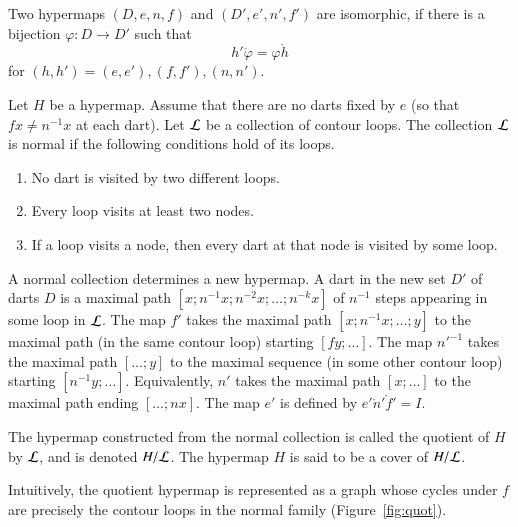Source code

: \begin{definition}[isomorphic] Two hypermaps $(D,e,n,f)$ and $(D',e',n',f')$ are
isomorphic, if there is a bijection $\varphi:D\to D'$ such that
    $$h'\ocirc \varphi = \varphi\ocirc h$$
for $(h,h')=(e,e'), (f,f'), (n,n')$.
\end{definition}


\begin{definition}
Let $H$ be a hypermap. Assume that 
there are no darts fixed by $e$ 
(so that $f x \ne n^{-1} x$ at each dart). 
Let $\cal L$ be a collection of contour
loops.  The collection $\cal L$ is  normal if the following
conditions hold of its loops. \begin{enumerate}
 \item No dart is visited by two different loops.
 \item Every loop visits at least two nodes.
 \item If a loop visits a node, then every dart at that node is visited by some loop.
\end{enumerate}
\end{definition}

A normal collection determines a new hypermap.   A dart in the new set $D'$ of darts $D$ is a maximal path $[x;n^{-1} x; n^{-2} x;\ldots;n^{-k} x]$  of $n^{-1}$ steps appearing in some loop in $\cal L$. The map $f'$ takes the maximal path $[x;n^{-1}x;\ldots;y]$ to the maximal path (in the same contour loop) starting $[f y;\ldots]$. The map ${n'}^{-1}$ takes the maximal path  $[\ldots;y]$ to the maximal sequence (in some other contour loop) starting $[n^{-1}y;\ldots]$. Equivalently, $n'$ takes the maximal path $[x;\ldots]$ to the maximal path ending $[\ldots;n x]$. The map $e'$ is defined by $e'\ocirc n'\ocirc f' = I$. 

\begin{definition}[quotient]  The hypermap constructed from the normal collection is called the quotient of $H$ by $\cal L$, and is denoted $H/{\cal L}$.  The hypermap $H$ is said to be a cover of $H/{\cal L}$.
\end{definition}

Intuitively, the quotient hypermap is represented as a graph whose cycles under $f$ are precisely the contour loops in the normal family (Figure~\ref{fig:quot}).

EXERCISE OBJECTIVE =
The response should hold only an exact retyping of the lines from the beginning of the data through the line containing "two different loops.", both ends kept, pictures omitted.

RESPONSE BOX =
Source code

: \begin{definition}[isomorphic] Two hypermaps $(D,e,n,f)$ and $(D',e',n',f')$ are
isomorphic, if there is a bijection $\varphi:D\to D'$ such that
    $$h'\ocirc \varphi = \varphi\ocirc h$$
for $(h,h')=(e,e'), (f,f'), (n,n')$.
\end{definition}


\begin{definition}
Let $H$ be a hypermap. Assume that 
there are no darts fixed by $e$ 
(so that $f x \ne n^{-1} x$ at each dart). 
Let $\cal L$ be a collection of contour
loops.  The collection $\cal L$ is  normal if the following
conditions hold of its loops. \begin{enumerate}
 \item No dart is visited by two different loops.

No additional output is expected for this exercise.